- Opening Delimiter -

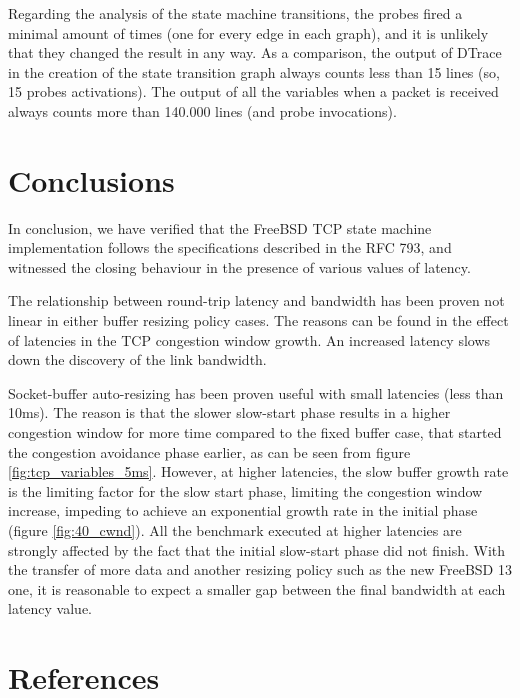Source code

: \documentclass[a4paper,10pt]{article}
\begin{document}
Regarding the analysis of the state machine transitions, the probes fired a minimal amount of times (one for every edge in each graph), and it is unlikely that they changed the result in any way. As a comparison, the output of DTrace in the creation of the state transition graph always counts less than 15 lines (so, 15 probes activations). The output of all the variables when a packet is received always counts more than 140.000 lines (and probe invocations).


\section{Conclusions}

In conclusion, we have verified that the FreeBSD TCP state machine implementation follows the specifications described in the RFC 793\cite{RFC793}, and witnessed the closing behaviour in the presence of various values of latency.

The relationship between round-trip latency and bandwidth has been proven not linear in either buffer resizing policy cases. The reasons can be found in the effect of latencies in the TCP congestion window growth. An increased latency slows down the discovery of the link bandwidth. 

Socket-buffer auto-resizing has been proven useful with small latencies (less than 10ms). The reason is that the slower slow-start phase results in a higher congestion window for more time compared to the fixed buffer case, that started the congestion avoidance phase earlier, as can be seen from figure \ref{fig:tcp_variables_5ms}.
However,  at higher latencies, the slow buffer growth rate is the limiting factor for the slow start phase, limiting the congestion window increase, impeding to achieve an exponential growth rate in the initial phase (figure \ref{fig:40_cwnd}).  
All the benchmark executed at higher latencies are strongly affected by the fact that the initial slow-start phase did not finish. With the transfer of more data and another resizing policy such as the new FreeBSD 13 one, it is reasonable to expect a smaller gap between the final bandwidth at each latency value.

\newpage

\section{References}

\printbibliography

\end{document}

- Closing Delimiter -

- [Directions for this task]:
Beginning at the line that contains "higher latencies, the", give again every line down to the end of the material, exactly as written, and stop there.

- [Result for this exercise]:
However,  at higher latencies, the slow buffer growth rate is the limiting factor for the slow start phase, limiting the congestion window increase, impeding to achieve an exponential growth rate in the initial phase (figure \ref{fig:40_cwnd}).  
All the benchmark executed at higher latencies are strongly affected by the fact that the initial slow-start phase did not finish. With the transfer of more data and another resizing policy such as the new FreeBSD 13 one, it is reasonable to expect a smaller gap between the final bandwidth at each latency value.

\newpage

\section{References}

\printbibliography

\end{document}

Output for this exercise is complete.